§ REQUIRED WORK
Every line in the data below from the one containing "It is the first" down to the one containing "important of these", both included, must be retyped exactly; no other line is to appear.
=== Begin Enclosure ===
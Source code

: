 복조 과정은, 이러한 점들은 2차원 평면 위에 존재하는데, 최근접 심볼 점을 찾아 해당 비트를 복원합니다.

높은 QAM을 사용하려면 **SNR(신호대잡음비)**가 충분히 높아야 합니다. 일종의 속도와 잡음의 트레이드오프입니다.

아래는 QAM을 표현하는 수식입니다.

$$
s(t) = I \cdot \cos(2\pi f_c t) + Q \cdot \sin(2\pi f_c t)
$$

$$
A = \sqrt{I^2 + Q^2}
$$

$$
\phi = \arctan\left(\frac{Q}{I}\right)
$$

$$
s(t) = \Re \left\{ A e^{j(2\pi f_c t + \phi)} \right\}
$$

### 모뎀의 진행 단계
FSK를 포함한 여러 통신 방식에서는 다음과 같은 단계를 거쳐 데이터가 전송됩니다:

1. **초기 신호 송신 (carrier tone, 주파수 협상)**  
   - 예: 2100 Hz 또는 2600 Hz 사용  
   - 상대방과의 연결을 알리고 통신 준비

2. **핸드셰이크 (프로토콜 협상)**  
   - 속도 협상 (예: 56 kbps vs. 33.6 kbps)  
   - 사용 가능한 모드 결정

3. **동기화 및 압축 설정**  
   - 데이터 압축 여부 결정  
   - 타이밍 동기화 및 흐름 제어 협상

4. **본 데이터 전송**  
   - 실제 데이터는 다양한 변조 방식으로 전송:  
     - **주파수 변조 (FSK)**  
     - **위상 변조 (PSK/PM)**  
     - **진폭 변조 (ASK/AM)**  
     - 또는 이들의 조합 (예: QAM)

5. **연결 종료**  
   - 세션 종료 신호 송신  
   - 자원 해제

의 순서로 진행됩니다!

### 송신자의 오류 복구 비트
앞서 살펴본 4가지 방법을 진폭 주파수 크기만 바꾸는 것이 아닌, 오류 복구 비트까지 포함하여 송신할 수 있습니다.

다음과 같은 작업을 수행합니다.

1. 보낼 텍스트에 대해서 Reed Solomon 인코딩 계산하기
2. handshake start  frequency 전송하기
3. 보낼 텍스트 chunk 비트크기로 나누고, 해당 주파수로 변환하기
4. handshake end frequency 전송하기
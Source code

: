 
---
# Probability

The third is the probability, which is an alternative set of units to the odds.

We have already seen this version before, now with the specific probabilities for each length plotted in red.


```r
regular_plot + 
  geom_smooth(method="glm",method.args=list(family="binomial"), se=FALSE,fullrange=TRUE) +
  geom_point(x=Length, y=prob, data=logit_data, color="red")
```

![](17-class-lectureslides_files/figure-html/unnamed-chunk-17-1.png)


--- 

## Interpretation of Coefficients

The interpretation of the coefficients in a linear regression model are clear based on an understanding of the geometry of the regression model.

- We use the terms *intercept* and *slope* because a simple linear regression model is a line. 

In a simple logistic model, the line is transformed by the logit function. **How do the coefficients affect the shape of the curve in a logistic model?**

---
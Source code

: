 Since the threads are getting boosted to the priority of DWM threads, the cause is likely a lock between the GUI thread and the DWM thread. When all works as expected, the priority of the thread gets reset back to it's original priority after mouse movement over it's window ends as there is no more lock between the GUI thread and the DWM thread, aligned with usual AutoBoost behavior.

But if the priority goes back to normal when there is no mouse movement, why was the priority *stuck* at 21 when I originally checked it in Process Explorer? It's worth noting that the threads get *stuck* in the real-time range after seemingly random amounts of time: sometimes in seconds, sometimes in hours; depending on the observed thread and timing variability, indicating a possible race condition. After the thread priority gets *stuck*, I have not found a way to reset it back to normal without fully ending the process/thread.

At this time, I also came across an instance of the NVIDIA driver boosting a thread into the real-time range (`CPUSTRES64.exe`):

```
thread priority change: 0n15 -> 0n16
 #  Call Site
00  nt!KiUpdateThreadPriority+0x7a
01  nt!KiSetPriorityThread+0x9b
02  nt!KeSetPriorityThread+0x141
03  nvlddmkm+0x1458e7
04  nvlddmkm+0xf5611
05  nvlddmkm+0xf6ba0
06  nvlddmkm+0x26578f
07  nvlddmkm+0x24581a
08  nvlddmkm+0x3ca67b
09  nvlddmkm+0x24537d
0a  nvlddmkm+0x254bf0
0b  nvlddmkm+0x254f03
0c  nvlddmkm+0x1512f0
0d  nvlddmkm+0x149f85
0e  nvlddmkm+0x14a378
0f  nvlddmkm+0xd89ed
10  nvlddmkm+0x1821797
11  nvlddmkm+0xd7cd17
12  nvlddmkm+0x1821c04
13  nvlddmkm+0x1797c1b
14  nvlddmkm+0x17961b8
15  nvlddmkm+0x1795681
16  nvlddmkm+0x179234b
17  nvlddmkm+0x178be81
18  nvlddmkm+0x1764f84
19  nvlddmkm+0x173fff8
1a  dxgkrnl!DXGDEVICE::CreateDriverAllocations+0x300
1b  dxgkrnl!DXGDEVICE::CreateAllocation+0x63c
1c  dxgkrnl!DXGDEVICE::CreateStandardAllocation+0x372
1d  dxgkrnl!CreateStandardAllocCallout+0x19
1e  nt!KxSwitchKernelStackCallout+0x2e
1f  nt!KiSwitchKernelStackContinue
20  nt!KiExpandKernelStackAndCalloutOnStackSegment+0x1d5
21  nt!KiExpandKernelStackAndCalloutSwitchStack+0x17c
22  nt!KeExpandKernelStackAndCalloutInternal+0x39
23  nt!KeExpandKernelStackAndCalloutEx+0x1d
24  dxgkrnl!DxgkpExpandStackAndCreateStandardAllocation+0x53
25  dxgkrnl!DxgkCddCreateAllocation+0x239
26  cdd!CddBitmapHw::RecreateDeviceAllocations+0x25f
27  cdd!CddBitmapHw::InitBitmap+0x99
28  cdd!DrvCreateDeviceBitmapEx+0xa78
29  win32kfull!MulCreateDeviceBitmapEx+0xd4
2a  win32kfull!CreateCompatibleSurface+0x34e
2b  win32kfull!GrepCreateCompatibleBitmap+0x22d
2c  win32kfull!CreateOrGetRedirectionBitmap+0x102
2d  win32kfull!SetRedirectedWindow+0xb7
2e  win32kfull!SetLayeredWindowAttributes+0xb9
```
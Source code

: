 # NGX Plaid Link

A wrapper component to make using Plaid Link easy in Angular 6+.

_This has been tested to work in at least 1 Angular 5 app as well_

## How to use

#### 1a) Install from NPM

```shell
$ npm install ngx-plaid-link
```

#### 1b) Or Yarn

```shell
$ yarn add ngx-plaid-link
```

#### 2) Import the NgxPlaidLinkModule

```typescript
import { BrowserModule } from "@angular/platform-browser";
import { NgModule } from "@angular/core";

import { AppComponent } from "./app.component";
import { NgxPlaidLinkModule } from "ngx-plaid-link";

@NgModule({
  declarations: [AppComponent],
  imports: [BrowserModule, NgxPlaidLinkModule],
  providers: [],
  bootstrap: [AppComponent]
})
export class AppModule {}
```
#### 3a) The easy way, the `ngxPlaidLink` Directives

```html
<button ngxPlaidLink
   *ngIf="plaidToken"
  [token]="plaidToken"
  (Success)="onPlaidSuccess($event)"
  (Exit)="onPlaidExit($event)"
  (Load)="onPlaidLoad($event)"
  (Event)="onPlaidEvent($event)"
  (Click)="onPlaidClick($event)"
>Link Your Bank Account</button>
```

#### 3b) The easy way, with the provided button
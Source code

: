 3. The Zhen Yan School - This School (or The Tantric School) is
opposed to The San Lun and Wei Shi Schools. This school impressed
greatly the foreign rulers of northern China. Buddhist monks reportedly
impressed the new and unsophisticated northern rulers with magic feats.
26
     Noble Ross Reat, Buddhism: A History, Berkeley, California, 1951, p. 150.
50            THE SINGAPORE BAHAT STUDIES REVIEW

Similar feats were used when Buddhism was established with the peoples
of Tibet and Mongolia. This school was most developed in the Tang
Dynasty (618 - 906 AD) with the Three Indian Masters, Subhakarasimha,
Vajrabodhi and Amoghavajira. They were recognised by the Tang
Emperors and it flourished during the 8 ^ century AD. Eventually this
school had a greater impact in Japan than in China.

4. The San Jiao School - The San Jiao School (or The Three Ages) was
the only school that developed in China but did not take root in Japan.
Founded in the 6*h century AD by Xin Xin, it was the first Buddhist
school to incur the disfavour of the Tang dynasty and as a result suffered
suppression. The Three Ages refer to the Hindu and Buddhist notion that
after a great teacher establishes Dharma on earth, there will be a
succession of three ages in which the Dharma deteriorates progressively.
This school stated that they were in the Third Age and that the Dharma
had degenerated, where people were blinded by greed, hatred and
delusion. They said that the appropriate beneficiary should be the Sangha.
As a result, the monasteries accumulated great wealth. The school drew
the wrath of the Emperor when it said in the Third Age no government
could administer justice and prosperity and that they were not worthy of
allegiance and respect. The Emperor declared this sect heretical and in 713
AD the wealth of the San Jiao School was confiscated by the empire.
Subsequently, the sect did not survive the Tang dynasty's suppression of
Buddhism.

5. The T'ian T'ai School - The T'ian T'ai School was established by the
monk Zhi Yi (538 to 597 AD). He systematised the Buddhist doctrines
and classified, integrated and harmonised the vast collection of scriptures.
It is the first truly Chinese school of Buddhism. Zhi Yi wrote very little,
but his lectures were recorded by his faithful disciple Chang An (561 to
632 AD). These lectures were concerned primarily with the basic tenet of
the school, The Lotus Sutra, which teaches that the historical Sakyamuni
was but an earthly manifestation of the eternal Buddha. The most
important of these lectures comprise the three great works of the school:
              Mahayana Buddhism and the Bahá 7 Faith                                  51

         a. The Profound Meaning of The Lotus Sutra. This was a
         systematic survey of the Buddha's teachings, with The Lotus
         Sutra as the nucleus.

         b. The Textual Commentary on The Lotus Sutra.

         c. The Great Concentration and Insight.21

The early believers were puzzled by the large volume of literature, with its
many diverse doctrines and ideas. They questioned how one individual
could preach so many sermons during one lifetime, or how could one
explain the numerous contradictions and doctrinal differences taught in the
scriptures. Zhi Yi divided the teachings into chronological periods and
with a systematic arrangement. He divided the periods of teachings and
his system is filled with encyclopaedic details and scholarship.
=== End Enclosure ===
§ SOLUTION FOR THIS PROBLEM
It is the first truly Chinese school of Buddhism. Zhi Yi wrote very little,
but his lectures were recorded by his faithful disciple Chang An (561 to
632 AD). These lectures were concerned primarily with the basic tenet of
the school, The Lotus Sutra, which teaches that the historical Sakyamuni
was but an earthly manifestation of the eternal Buddha. The most
important of these lectures comprise the three great works of the school:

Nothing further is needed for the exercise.